Thursday, February 24 2011

Automagic JIS/ShiftJIS/EUC to UTF8

Finally got sick of constantly dealing with the variety of encoding schemes used for Japanese text files. I still convert everything to UTF-8 before any serious use, but for just looking at a random downloaded file, I wanted to eliminate a step.

less supports input filters with the LESSOPEN environment variable, but you need something to put into it.

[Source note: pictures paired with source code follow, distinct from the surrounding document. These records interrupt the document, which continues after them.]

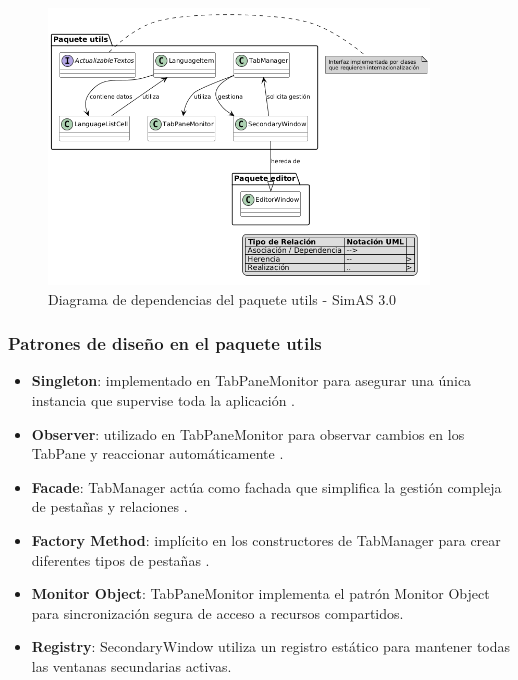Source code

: \begin{figure}[H]
    \centering
    \includegraphics[width=0.9\textwidth]{figuras/Cap9/diagrama_utils.png}
    \caption{Diagrama de dependencias del paquete utils - SimAS 3.0}
    \label{fig:diagrama_utils}
\end{figure}

\subsubsection{Patrones de diseño en el paquete utils}

\begin{itemize}
    \item \textbf{Singleton}: implementado en TabPaneMonitor para asegurar una única instancia que supervise toda la aplicación \cite{gamma1995design}.
    \item \textbf{Observer}: utilizado en TabPaneMonitor para observar cambios en los TabPane y reaccionar automáticamente \cite{gamma1995design}.
    \item \textbf{Facade}: TabManager actúa como fachada que simplifica la gestión compleja de pestañas y relaciones \cite{gamma1995design}.
    \item \textbf{Factory Method}: implícito en los constructores de TabManager para crear diferentes tipos de pestañas \cite{gamma1995design}.
    \item \textbf{Monitor Object}: TabPaneMonitor implementa el patrón Monitor Object para sincronización segura de acceso a recursos compartidos.
    \item \textbf{Registry}: SecondaryWindow utiliza un registro estático para mantener todas las ventanas secundarias activas.
\end{itemize}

Turns out the Perl Encode::Guess module works nicely for this, and now I no longer care if a file is JIS, ShiftJIS, CP932, EUC-JP, or UTF-8. Code below the fold.

#!/usr/bin/perl
use strict;
use Encode;
use Encode::Guess;
binmode(STDOUT,":utf8");
 
my $data;
open(In,"<:raw",$ARGV[0]) or exit 1;
while (<In>) {
	$data .= $_;
	last if $. > 1000;
}
my $name = guess_encoding($data,qw(jis cp932 euc-jp utf8))->name;
$name = "utf8" if $name eq "ascii";
 
print decode($name,$data);
binmode(In,":encoding($name)");
while (<In>) {
	print;
}
close(In);
exit 0;

export LESSOPEN=”| inputfilter.pl %s”

The only two things interesting about this code are the fact that it tests the first thousand lines of the file, and that I override any attempt to treat a file as “ascii”. Both are to work around lengthy ASCII-only headers, such as XML DTDs, etc.